Diversité et ruralité oléronaise


Jusqu'à la Première Guerre mondiale, l'agriculture oléronaise était florissante, partagée entre les terres cultivables et les cultures en marais.
La guerre, les bouleversements technologiques, l'exode rural, puis, plus tard, le développement du tourisme ont considérablement modifié le paysage agricole oléronais. Aujourd'hui, les secteurs les plus dynamiques sont la viticulture et le maraîchage, des politiques de développement et de qualité ont été mises en place, et grâce à l'activité touristique, ceux qui ont trouvé des débouchés directs pour leurs produits s'en sortent plutôt bien.

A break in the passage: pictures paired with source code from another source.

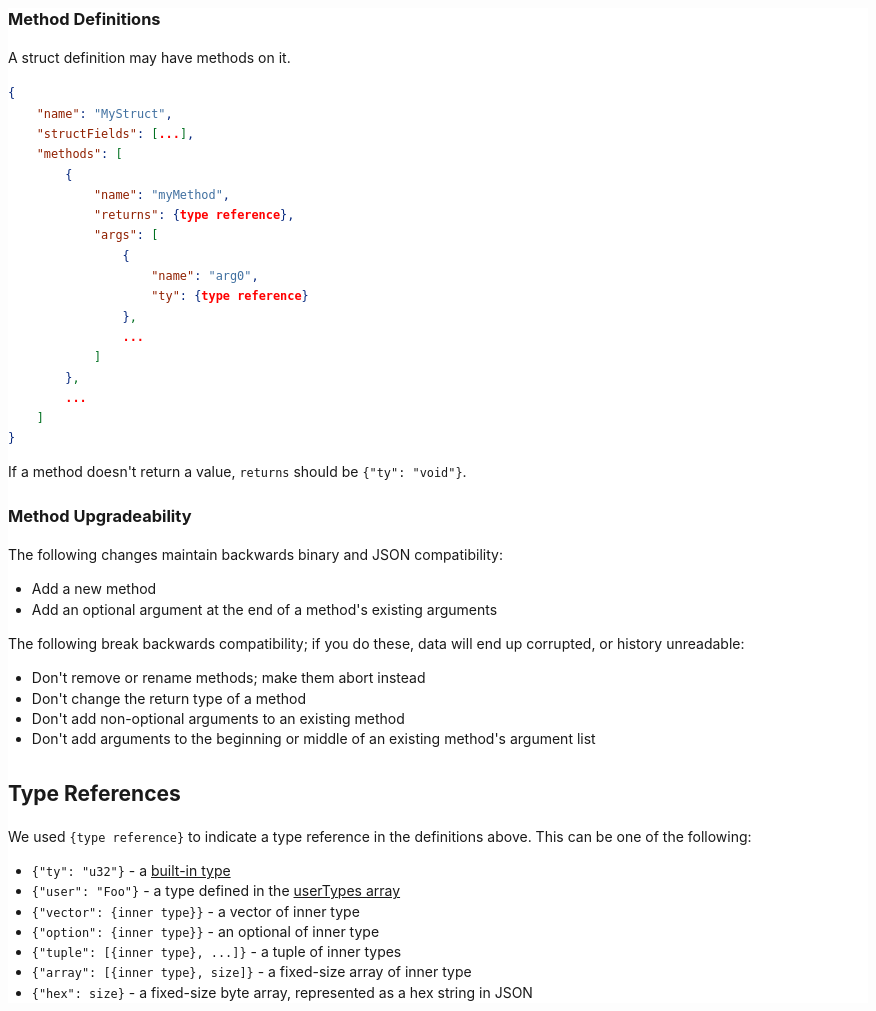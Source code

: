 ### Method Definitions

A struct definition may have methods on it.

```json
{
    "name": "MyStruct",
    "structFields": [...],
    "methods": [
        {
            "name": "myMethod",
            "returns": {type reference},
            "args": [
                {
                    "name": "arg0",
                    "ty": {type reference}
                },
                ...
            ]
        },
        ...
    ]
}
```

If a method doesn't return a value, `returns` should be `{"ty": "void"}`.

### Method Upgradeability

The following changes maintain backwards binary and JSON compatibility:

- Add a new method
- Add an optional argument at the end of a method's existing arguments

The following break backwards compatibility; if you do these, data will end up corrupted, or history unreadable:

- Don't remove or rename methods; make them abort instead
- Don't change the return type of a method
- Don't add non-optional arguments to an existing method
- Don't add arguments to the beginning or middle of an existing method's argument list

## Type References

We used `{type reference}` to indicate a type reference in the definitions above. This can be one of the following:

- `{"ty": "u32"}` - a [built-in type](#built-in-types)
- `{"user": "Foo"}` - a type defined in the [userTypes array](#type-definitions)
- `{"vector": {inner type}}` - a vector of inner type
- `{"option": {inner type}}` - an optional of inner type
- `{"tuple": [{inner type}, ...]}` - a tuple of inner types
- `{"array": [{inner type}, size]}` - a fixed-size array of inner type
- `{"hex": size}` - a fixed-size byte array, represented as a hex string in JSON
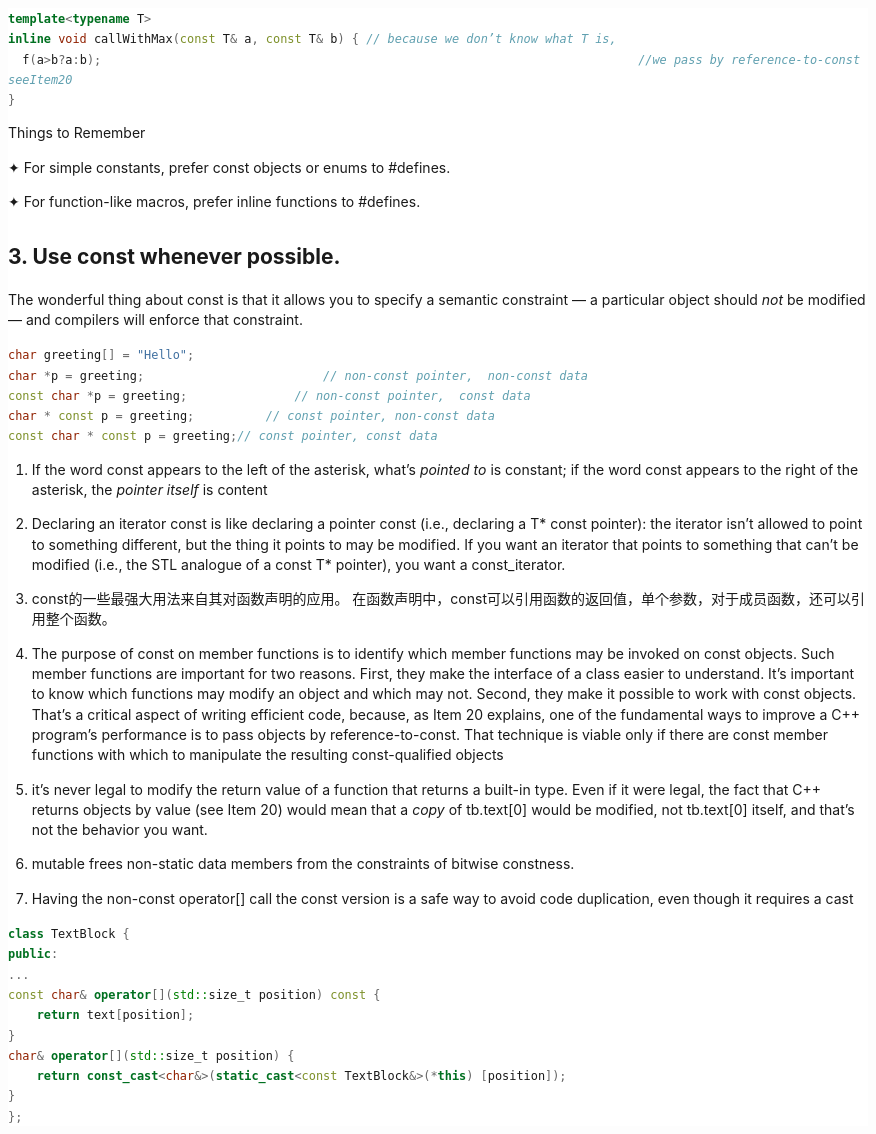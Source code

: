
 ```cpp
template<typename T>
inline void callWithMax(const T& a, const T& b) { // because we don’t know what T is, 
  f(a>b?a:b);																			//we pass by reference-to-const seeItem20
}
```

Things to Remember

✦ For simple constants, prefer const objects or enums to #defines.

 ✦ For function-like macros, prefer inline functions to #defines.



## 3. Use const whenever possible.

The wonderful thing about const is that it allows you to specify a semantic constraint — a particular object should *not* be modified — and compilers will enforce that constraint.

```cpp
char greeting[] = "Hello"; 
char *p = greeting;							// non-const pointer,  non-const data
const char *p = greeting;				// non-const pointer,  const data
char * const p = greeting; 			// const pointer, non-const data
const char * const p = greeting;// const pointer, const data
```

1. If the word const appears to the left of the asterisk, what’s *pointed to* is constant; if the word const appears to the right of the asterisk, the *pointer itself* is content

2. Declaring an iterator const is like declaring a pointer const (i.e., declaring a T* const pointer): the iterator isn’t allowed to point to something different, but the thing it points to may be modified. If you want an iterator that points to something that can’t be modified (i.e., the STL analogue of a const T* pointer), you want a const_iterator.

3. const的一些最强大用法来自其对函数声明的应用。 在函数声明中，const可以引用函数的返回值，单个参数，对于成员函数，还可以引用整个函数。

4. The purpose of const on member functions is to identify which member functions may be invoked on const objects. Such member functions are important for two reasons. First, they make the interface of a class easier to understand. It’s important to know which functions may modify an object and which may not. Second, they make it possible to work with const objects. That’s a critical aspect of writing efficient code, because, as Item 20 explains, one of the fundamental ways to improve a C++ program’s performance is to pass objects by reference-to-const. That technique is viable only if there are const member functions with which to manipulate the resulting const-qualified objects

5. it’s never legal to modify the return value of a function that returns a built-in type. Even if it were legal, the fact that C++ returns objects by value (see Item 20) would mean that a *copy* of tb.text[0] would be modified, not tb.text[0] itself, and that’s not the behavior you want.

6. mutable frees non-static data members from the constraints of bitwise constness.

7. Having the non-const operator[] call the const version is a safe way to avoid code duplication, even though it requires a cast

```cpp
class TextBlock { 
public:
...
const char& operator[](std::size_t position) const {
	return text[position]; 
}
char& operator[](std::size_t position) {
	return const_cast<char&>(static_cast<const TextBlock&>(*this) [position]); 
}
};
```
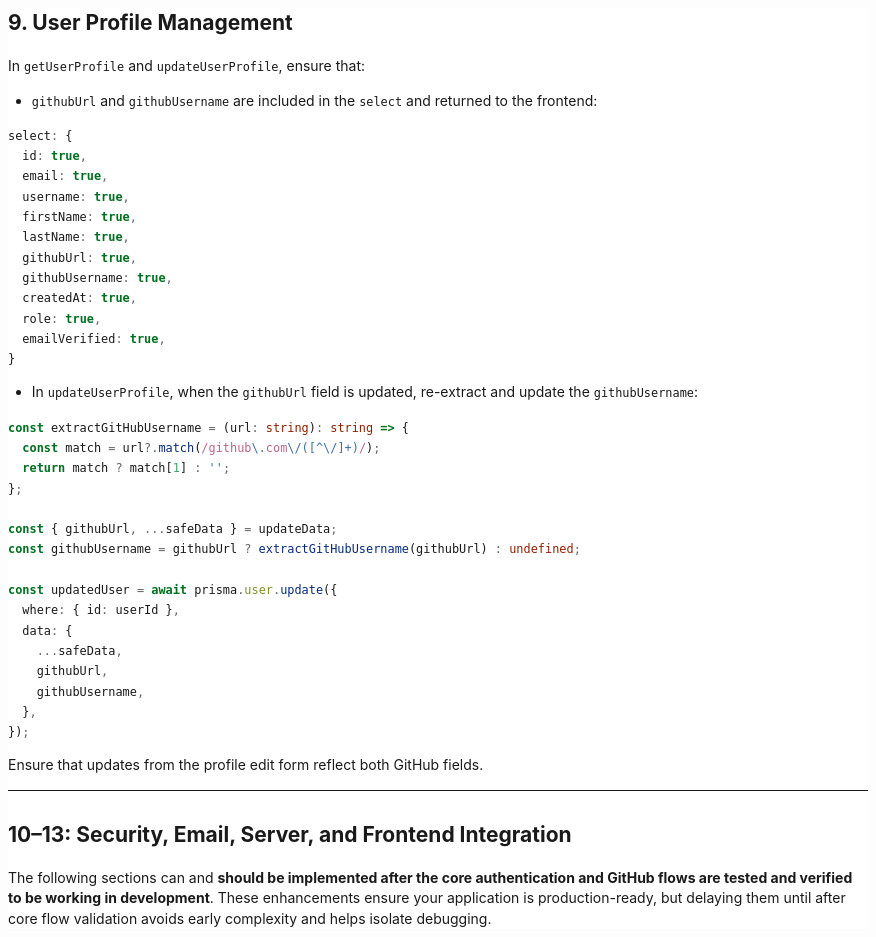 
## 9. User Profile Management

In `getUserProfile` and `updateUserProfile`, ensure that:

- `githubUrl` and `githubUsername` are included in the `select` and returned to the frontend:

```ts
select: {
  id: true,
  email: true,
  username: true,
  firstName: true,
  lastName: true,
  githubUrl: true,
  githubUsername: true,
  createdAt: true,
  role: true,
  emailVerified: true,
}
```

- In `updateUserProfile`, when the `githubUrl` field is updated, re-extract and update the `githubUsername`:

```ts
const extractGitHubUsername = (url: string): string => {
  const match = url?.match(/github\.com\/([^\/]+)/);
  return match ? match[1] : '';
};

const { githubUrl, ...safeData } = updateData;
const githubUsername = githubUrl ? extractGitHubUsername(githubUrl) : undefined;

const updatedUser = await prisma.user.update({
  where: { id: userId },
  data: {
    ...safeData,
    githubUrl,
    githubUsername,
  },
});
```

Ensure that updates from the profile edit form reflect both GitHub fields.

---


## 10–13: Security, Email, Server, and Frontend Integration

The following sections can and **should be implemented after the core authentication and GitHub flows are tested and verified to be working in development**. These enhancements ensure your application is production-ready, but delaying them until after core flow validation avoids early complexity and helps isolate debugging.
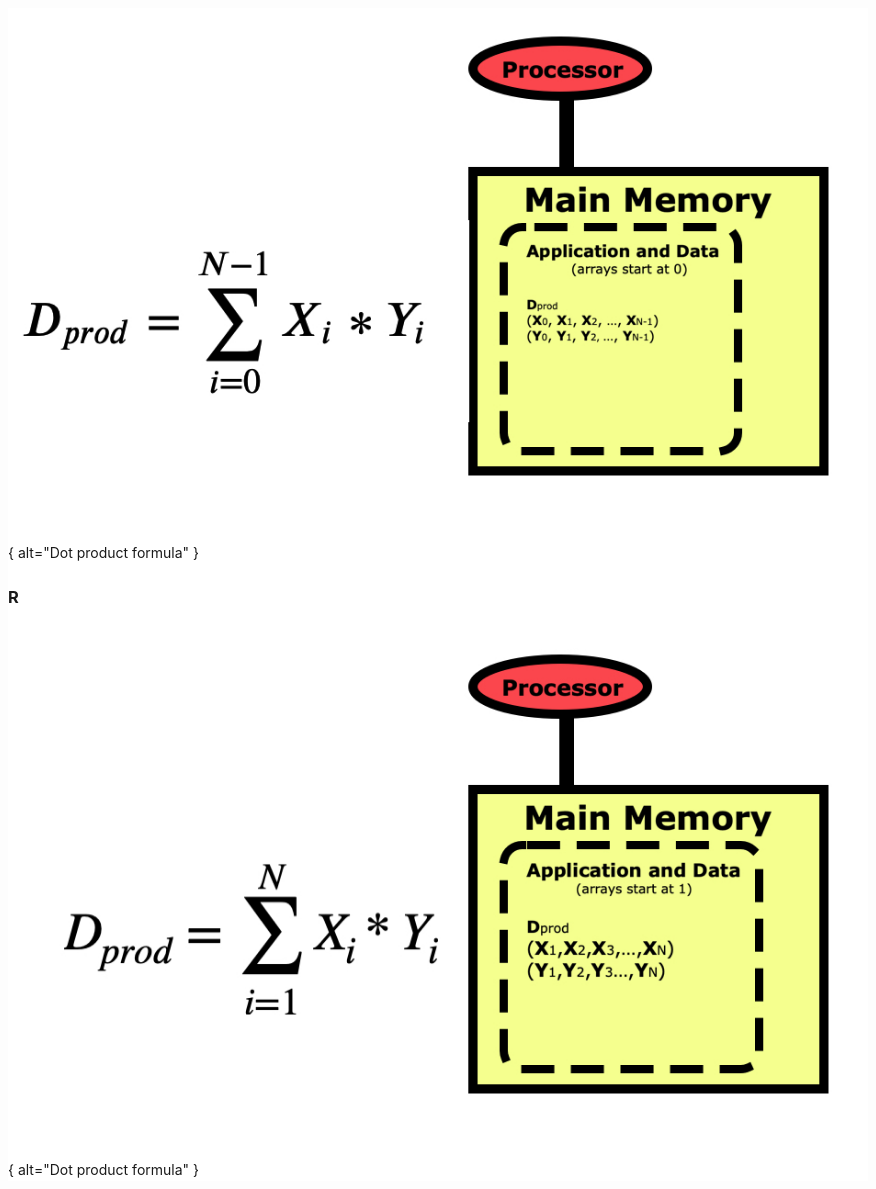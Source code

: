 ![Dot product between vectors X and Y](fig/dot_prod_fig.jpg ){ alt="Dot product formula" }

### R

![Dot product between vectors X and Y](fig/dot_prod_fig-1-N.jpg ){ alt="Dot product formula" }
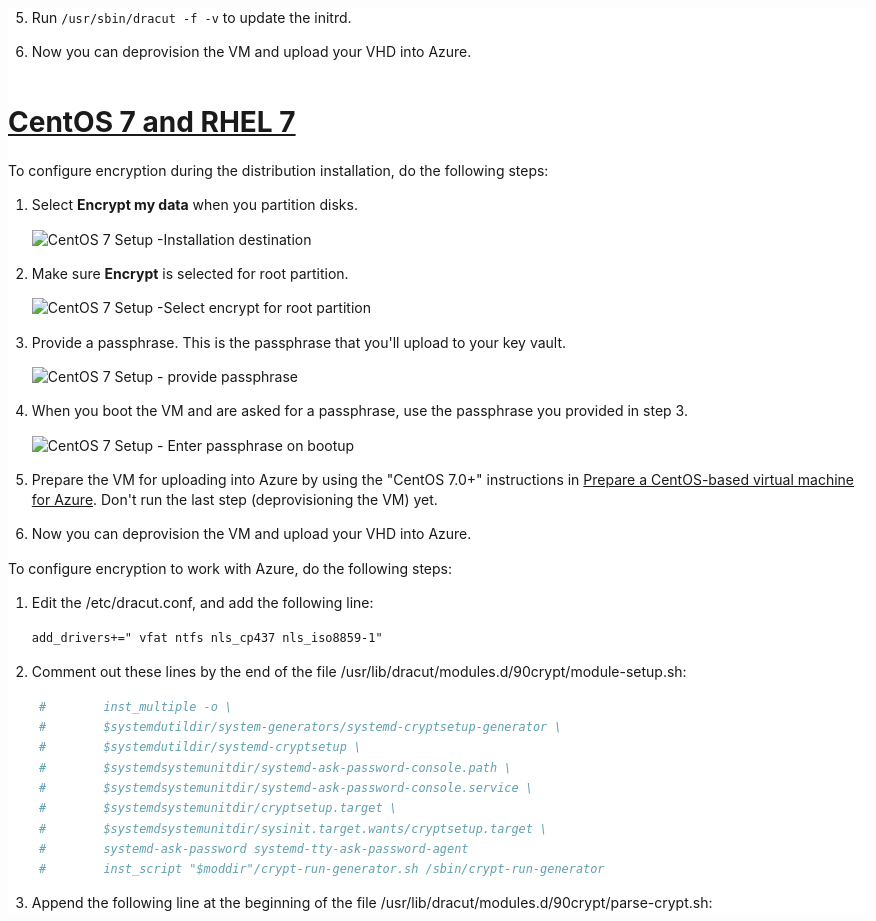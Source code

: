 5. Run `/usr/sbin/dracut -f -v` to update the initrd.

6. Now you can deprovision the VM and upload your VHD into Azure.

# [CentOS 7 and RHEL 7](#tab/rhel)

To configure encryption during the distribution installation, do the following steps:

1. Select **Encrypt my data** when you partition disks.

   ![CentOS 7 Setup -Installation destination](./media/disk-encryption/centos-encrypt-fig1.png)

2. Make sure **Encrypt** is selected for root partition.

   ![CentOS 7 Setup -Select encrypt for root partition](./media/disk-encryption/centos-encrypt-fig2.png)

3. Provide a passphrase. This is the passphrase that you'll upload to your key vault.

   ![CentOS 7 Setup - provide passphrase](./media/disk-encryption/centos-encrypt-fig3.png)

4. When you boot the VM and are asked for a passphrase, use the passphrase you provided in step 3.

   ![CentOS 7 Setup - Enter passphrase on bootup](./media/disk-encryption/centos-encrypt-fig4.png)

5. Prepare the VM for uploading into Azure by using the "CentOS 7.0+" instructions in [Prepare a CentOS-based virtual machine for Azure](./create-upload-centos.md?toc=/azure/virtual-machines/linux/toc.json#centos-70). Don't run the last step (deprovisioning the VM) yet.

6. Now you can deprovision the VM and upload your VHD into Azure.

To configure encryption to work with Azure, do the following steps:

1. Edit the /etc/dracut.conf, and add the following line:

    ```config
    add_drivers+=" vfat ntfs nls_cp437 nls_iso8859-1"
    ```

2. Comment out these lines by the end of the file /usr/lib/dracut/modules.d/90crypt/module-setup.sh:

   ```bash
    #        inst_multiple -o \
    #        $systemdutildir/system-generators/systemd-cryptsetup-generator \
    #        $systemdutildir/systemd-cryptsetup \
    #        $systemdsystemunitdir/systemd-ask-password-console.path \
    #        $systemdsystemunitdir/systemd-ask-password-console.service \
    #        $systemdsystemunitdir/cryptsetup.target \
    #        $systemdsystemunitdir/sysinit.target.wants/cryptsetup.target \
    #        systemd-ask-password systemd-tty-ask-password-agent
    #        inst_script "$moddir"/crypt-run-generator.sh /sbin/crypt-run-generator
   ```

3. Append the following line at the beginning of the file /usr/lib/dracut/modules.d/90crypt/parse-crypt.sh:

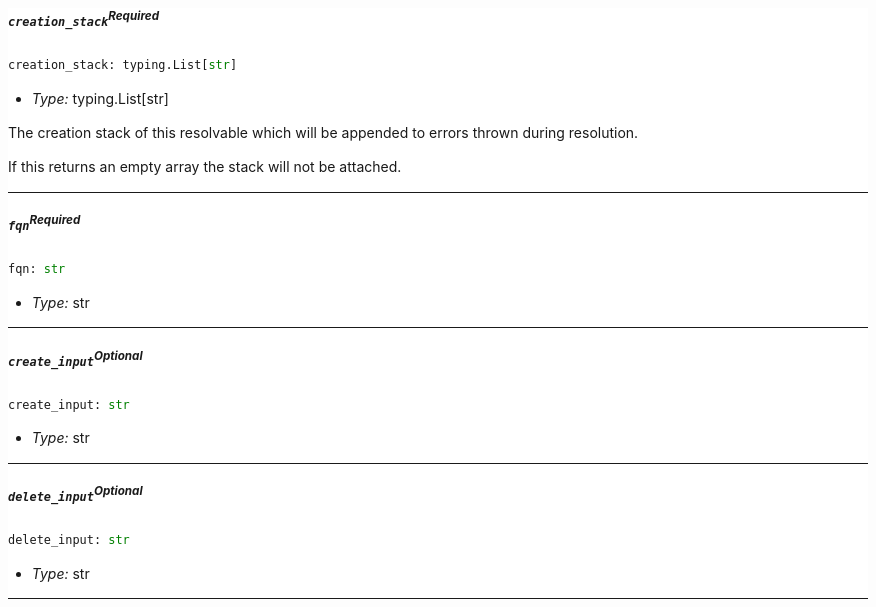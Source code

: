 ##### `creation_stack`<sup>Required</sup> <a name="creation_stack" id="rhizo-co-terraform-provider-oci.osManagementHubSoftwareSourceAddPackagesManagement.OsManagementHubSoftwareSourceAddPackagesManagementTimeoutsOutputReference.property.creationStack"></a>

```python
creation_stack: typing.List[str]
```

- *Type:* typing.List[str]

The creation stack of this resolvable which will be appended to errors thrown during resolution.

If this returns an empty array the stack will not be attached.

---

##### `fqn`<sup>Required</sup> <a name="fqn" id="rhizo-co-terraform-provider-oci.osManagementHubSoftwareSourceAddPackagesManagement.OsManagementHubSoftwareSourceAddPackagesManagementTimeoutsOutputReference.property.fqn"></a>

```python
fqn: str
```

- *Type:* str

---

##### `create_input`<sup>Optional</sup> <a name="create_input" id="rhizo-co-terraform-provider-oci.osManagementHubSoftwareSourceAddPackagesManagement.OsManagementHubSoftwareSourceAddPackagesManagementTimeoutsOutputReference.property.createInput"></a>

```python
create_input: str
```

- *Type:* str

---

##### `delete_input`<sup>Optional</sup> <a name="delete_input" id="rhizo-co-terraform-provider-oci.osManagementHubSoftwareSourceAddPackagesManagement.OsManagementHubSoftwareSourceAddPackagesManagementTimeoutsOutputReference.property.deleteInput"></a>

```python
delete_input: str
```

- *Type:* str

---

Peu remembrée, bien que des politiques en ce sens soient initiées dans différentes communes, la terre d'Oléron est très convoitée. Les agriculteurs doivent lutter contre le difficile problème des friches, qui concernent quand même plus de 20% du territoire, et qui nuisent aux cultures. Actuellement, à Oléron, il y a environ 3500 hectares de SAU (Surface agricole utilisée), dont environ 1000 hectares consacrées à la viticulture, pour environ 150 agriculteurs. Sans espérer développer la population agricole d'Oléron, les responsables du secteur souhaitent maintenir, ou voir diminuer le moins possible cette population, qui modèle encore les paysages de l'île. S'il reste difficile comme partout à un débutant de s'installer, Oléron ne manque pas de jeunes dynamiques, qui, de la viticulture à la bière en passant par le maraîchage, l'horticulture et l'arboriculture, multiplient les initiatives en faveur du renouveau rural d'Oléron, initiatives appréciées des touristes qui souhaitent aussi séjourner dans un lieu vivant et attractif.